What needs to be done
For the data below, give again exactly the lines from the one containing "- [Regras de preço de" through the one containing "- [Páginas do", both ends included, and no others.

Supplied material
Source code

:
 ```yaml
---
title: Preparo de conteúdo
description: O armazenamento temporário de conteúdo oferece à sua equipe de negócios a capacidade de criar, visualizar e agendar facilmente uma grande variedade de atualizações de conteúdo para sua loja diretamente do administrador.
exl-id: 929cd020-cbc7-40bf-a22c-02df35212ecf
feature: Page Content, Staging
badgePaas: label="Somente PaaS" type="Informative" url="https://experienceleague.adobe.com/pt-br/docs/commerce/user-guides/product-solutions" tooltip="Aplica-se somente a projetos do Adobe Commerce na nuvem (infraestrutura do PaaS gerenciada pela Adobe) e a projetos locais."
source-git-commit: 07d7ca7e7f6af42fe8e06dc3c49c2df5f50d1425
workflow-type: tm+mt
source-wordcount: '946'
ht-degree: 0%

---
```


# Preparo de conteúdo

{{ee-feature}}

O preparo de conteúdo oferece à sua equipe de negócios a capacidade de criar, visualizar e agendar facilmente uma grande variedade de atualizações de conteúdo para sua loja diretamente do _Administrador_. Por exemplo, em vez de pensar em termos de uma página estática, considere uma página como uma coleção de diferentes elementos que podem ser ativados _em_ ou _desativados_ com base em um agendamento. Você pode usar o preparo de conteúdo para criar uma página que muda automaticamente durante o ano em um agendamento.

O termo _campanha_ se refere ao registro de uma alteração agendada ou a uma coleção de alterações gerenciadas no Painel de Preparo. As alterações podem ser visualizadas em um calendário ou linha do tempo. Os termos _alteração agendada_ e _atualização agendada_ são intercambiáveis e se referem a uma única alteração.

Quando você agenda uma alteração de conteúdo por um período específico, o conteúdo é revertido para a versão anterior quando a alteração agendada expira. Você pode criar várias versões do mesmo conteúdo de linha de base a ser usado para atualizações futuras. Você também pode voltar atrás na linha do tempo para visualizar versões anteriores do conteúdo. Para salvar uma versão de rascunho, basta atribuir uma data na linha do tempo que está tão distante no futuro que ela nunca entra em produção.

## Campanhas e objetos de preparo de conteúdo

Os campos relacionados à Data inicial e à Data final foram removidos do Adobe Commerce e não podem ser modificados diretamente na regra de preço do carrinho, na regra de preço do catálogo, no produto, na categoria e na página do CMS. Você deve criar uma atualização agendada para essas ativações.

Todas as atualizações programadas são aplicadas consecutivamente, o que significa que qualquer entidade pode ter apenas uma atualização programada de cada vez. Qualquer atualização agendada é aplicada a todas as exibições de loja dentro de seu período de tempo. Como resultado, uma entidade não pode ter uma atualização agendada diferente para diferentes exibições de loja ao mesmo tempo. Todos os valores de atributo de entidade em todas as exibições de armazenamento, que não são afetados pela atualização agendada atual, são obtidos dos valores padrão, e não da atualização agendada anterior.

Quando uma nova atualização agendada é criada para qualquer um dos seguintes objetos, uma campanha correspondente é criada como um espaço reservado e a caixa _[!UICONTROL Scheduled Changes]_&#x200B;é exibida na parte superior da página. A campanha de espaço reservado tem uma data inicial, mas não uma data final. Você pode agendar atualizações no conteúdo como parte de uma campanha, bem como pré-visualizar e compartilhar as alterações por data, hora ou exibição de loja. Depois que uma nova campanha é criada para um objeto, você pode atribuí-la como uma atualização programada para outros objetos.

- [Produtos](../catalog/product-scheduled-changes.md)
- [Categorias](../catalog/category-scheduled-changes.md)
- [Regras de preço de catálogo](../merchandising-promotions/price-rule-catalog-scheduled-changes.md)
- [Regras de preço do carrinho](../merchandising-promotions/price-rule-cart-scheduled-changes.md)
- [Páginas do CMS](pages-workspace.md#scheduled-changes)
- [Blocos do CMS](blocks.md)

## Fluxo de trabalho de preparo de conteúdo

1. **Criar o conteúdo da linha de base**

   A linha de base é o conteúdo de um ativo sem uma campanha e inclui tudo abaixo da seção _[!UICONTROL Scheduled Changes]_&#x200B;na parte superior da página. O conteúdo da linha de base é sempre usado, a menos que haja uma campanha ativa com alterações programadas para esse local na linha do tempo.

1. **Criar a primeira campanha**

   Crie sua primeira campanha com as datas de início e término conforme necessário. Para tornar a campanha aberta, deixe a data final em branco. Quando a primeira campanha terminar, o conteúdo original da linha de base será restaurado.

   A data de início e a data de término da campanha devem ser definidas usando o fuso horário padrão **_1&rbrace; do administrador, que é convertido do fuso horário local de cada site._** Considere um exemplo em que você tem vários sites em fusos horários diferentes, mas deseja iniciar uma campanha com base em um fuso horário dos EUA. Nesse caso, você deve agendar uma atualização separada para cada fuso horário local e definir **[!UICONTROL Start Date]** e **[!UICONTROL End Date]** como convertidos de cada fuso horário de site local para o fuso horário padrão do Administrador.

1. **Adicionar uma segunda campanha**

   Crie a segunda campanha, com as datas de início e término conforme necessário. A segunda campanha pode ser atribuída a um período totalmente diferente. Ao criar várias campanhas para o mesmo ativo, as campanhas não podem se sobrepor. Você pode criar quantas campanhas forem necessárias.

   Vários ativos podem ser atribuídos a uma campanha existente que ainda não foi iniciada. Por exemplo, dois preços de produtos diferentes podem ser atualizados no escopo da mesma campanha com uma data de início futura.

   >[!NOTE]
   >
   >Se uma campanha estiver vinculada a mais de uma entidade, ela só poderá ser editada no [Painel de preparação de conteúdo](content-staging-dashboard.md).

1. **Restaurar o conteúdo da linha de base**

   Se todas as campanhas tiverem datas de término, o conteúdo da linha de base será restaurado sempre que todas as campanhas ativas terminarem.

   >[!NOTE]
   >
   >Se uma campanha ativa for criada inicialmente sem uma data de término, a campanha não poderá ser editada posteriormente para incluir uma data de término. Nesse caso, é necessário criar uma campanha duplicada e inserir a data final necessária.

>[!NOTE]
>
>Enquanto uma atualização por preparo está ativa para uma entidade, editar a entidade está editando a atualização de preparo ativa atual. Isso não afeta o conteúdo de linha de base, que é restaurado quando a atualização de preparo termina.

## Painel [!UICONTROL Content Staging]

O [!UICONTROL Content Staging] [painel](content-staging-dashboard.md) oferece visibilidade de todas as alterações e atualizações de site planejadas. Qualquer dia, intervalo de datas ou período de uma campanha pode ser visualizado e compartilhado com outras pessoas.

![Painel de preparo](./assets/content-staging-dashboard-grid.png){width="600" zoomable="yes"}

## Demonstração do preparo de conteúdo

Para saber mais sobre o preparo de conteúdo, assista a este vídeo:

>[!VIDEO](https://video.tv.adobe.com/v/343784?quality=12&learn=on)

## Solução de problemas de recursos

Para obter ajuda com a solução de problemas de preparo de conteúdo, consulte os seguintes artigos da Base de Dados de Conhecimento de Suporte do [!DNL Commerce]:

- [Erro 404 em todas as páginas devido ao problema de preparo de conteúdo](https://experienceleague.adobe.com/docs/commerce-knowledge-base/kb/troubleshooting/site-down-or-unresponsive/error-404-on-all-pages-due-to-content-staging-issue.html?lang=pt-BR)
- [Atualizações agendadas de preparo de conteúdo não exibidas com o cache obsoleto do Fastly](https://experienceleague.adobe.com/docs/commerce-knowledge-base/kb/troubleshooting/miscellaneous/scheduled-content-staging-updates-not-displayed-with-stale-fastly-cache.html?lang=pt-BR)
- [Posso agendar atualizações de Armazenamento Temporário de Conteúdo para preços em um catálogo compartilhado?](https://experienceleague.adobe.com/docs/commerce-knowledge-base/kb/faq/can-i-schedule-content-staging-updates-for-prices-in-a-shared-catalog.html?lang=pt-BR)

Reply
- [Regras de preço de catálogo](../merchandising-promotions/price-rule-catalog-scheduled-changes.md)
- [Regras de preço do carrinho](../merchandising-promotions/price-rule-cart-scheduled-changes.md)
- [Páginas do CMS](pages-workspace.md#scheduled-changes)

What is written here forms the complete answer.